Plain-text document sources:
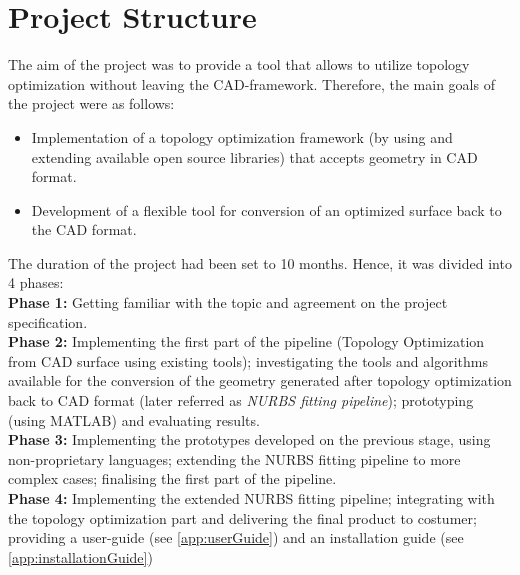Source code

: \section{Project Structure}
The aim of the project was to provide a tool that allows to utilize topology optimization without leaving the CAD-framework. Therefore, the main goals of the project were as follows:
\begin{itemize}
\item Implementation of a topology optimization framework (by using and extending available open source libraries) that accepts geometry in CAD format.
\item Development of a flexible tool for conversion of an optimized surface back to the CAD format.
\end{itemize}

The duration of the project had been set to 10 months. Hence, it was divided into 4 phases:\\

\textbf{Phase 1:} Getting familiar with the topic and agreement on the project specification.\\

\textbf{Phase 2:} Implementing the first part of the pipeline (Topology Optimization from CAD surface using existing tools); investigating the tools and algorithms available for the conversion of the geometry generated after topology optimization back to CAD format (later referred as \emph{NURBS fitting pipeline}); prototyping (using MATLAB) and evaluating results.\\

\textbf{Phase 3:} Implementing the prototypes developed on the previous stage, using non-proprietary languages; extending the NURBS fitting pipeline to more complex cases; finalising the first part of the pipeline.\\

\textbf{Phase 4:} Implementing the extended NURBS fitting pipeline; integrating with the topology optimization part and delivering the final product to costumer; providing a user-guide (see \autoref{app:userGuide}) and an installation guide (see \autoref{app:installationGuide})
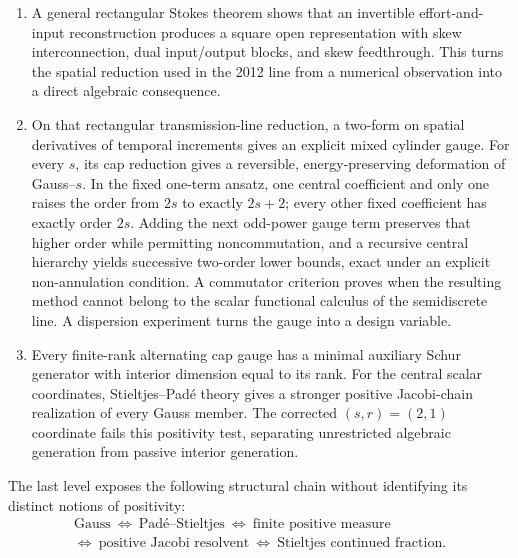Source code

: \documentclass[11pt,a4paper]{article}
\begin{document}
\begin{enumerate}
  \item A general rectangular Stokes theorem shows that an invertible
  effort-and-input reconstruction produces a square open representation
  with skew interconnection, dual input/output blocks, and skew
  feedthrough.  This turns the spatial reduction used in the 2012 line
  from a numerical observation into a direct algebraic consequence.
  \item On that rectangular transmission-line reduction, a two-form on
  spatial derivatives of temporal increments gives an explicit mixed
  cylinder gauge.  For every \(s\), its cap reduction gives a
  reversible, energy-preserving deformation of Gauss--\(s\).  In the
  fixed one-term ansatz, one central coefficient and only one raises the
  order from \(2s\) to exactly \(2s+2\); every other fixed coefficient has
  exactly order \(2s\).  Adding the next odd-power gauge term preserves
  that higher order while permitting noncommutation, and a recursive
  central hierarchy yields successive two-order lower bounds, exact under
  an explicit non-annulation condition.  A commutator
  criterion proves when the resulting method cannot belong to the scalar
  functional calculus of the semidiscrete line.  A dispersion experiment
  turns the gauge into a design variable.
  \item Every finite-rank alternating cap gauge has a minimal auxiliary
  Schur generator with interior dimension equal to its rank.  For the
  central scalar coordinates, Stieltjes--Pad\'e theory gives a stronger
  positive Jacobi-chain realization of every Gauss member.  The corrected
  \((s,r)=(2,1)\) coordinate fails this positivity test, separating
  unrestricted algebraic generation from passive interior generation.
\end{enumerate}

The last level exposes the following structural chain without identifying
its distinct notions of positivity:
\begin{equation}\label{eq:gauss-stieltjes-jacobi-chain}
 \boxed{\begin{gathered}
 \text{Gauss}
 \ \Longleftrightarrow\ 
 \text{Pad\'e--Stieltjes}
 \ \Longleftrightarrow\ 
 \text{finite positive measure}\\
 \Longleftrightarrow\ 
 \text{positive Jacobi resolvent}
 \ \Longleftrightarrow\ 
 \text{Stieltjes continued fraction}.
 \end{gathered}}
\end{equation}
\end{document}
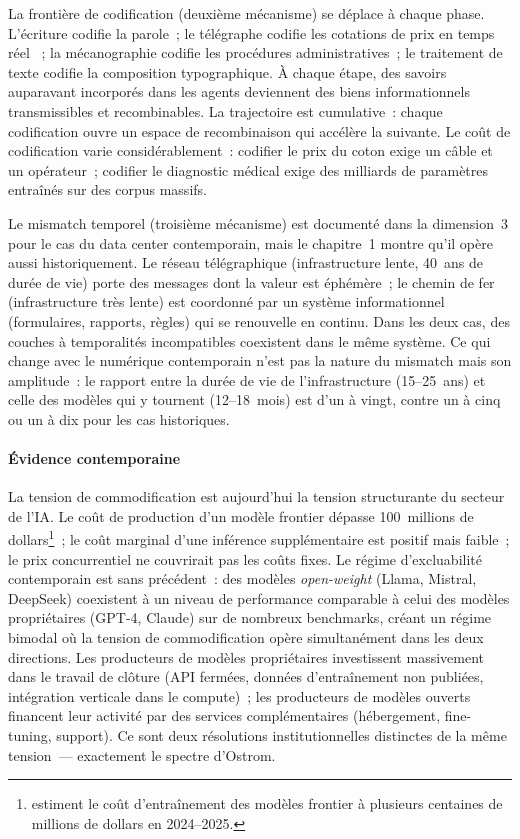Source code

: La frontière de codification (deuxième mécanisme) se déplace à chaque phase. L'écriture codifie la parole~; le télégraphe codifie les cotations de prix en temps réel \parencite{steinwender_real_2018}~; la mécanographie codifie les procédures administratives~; le traitement de texte codifie la composition typographique. À chaque étape, des savoirs auparavant incorporés dans les agents deviennent des biens informationnels transmissibles et recombinables. La trajectoire est cumulative~: chaque codification ouvre un espace de recombinaison qui accélère la suivante. Le coût de codification varie considérablement~: codifier le prix du coton exige un câble et un opérateur~; codifier le diagnostic médical exige des milliards de paramètres entraînés sur des corpus massifs.

Le mismatch temporel (troisième mécanisme) est documenté dans la dimension~3 pour le cas du data center contemporain, mais le chapitre~1 montre qu'il opère aussi historiquement. Le réseau télégraphique (infrastructure lente, 40~ans de durée de vie) porte des messages dont la valeur est éphémère~; le chemin de fer (infrastructure très lente) est coordonné par un système informationnel (formulaires, rapports, règles) qui se renouvelle en continu. Dans les deux cas, des couches à temporalités incompatibles coexistent dans le même système. Ce qui change avec le numérique contemporain n'est pas la nature du mismatch mais son amplitude~: le rapport entre la durée de vie de l'infrastructure (15--25~ans) et celle des modèles qui y tournent (12--18~mois) est d'un à vingt, contre un à cinq ou un à dix pour les cas historiques.


\paragraph{Évidence contemporaine}

La tension de commodification est aujourd'hui la tension structurante du secteur de l'IA. Le coût de production d'un modèle frontier dépasse 100~millions de dollars\footnote{\textcite{cottier_rapid_2025} estiment le coût d'entraînement des modèles frontier à plusieurs centaines de millions de dollars en 2024--2025.}~; le coût marginal d'une inférence supplémentaire est positif mais faible~; le prix concurrentiel ne couvrirait pas les coûts fixes. Le régime d'excluabilité contemporain est sans précédent~: des modèles \emph{open-weight} (Llama, Mistral, DeepSeek) coexistent à un niveau de performance comparable à celui des modèles propriétaires (GPT-4, Claude) sur de nombreux benchmarks, créant un régime bimodal où la tension de commodification opère simultanément dans les deux directions. Les producteurs de modèles propriétaires investissent massivement dans le travail de clôture (API fermées, données d'entraînement non publiées, intégration verticale dans le compute)~; les producteurs de modèles ouverts financent leur activité par des services complémentaires (hébergement, fine-tuning, support). Ce sont deux résolutions institutionnelles distinctes de la même tension~--- exactement le spectre d'Ostrom.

AIM OF THE EXERCISE: Each line of the records with the word "extending" in it is to be copied.

RESULT BELOW:
\item Implementation of a topology optimization framework (by using and extending available open source libraries) that accepts geometry in CAD format.
\textbf{Phase 3:} Implementing the prototypes developed on the previous stage, using non-proprietary languages; extending the NURBS fitting pipeline to more complex cases; finalising the first part of the pipeline.\\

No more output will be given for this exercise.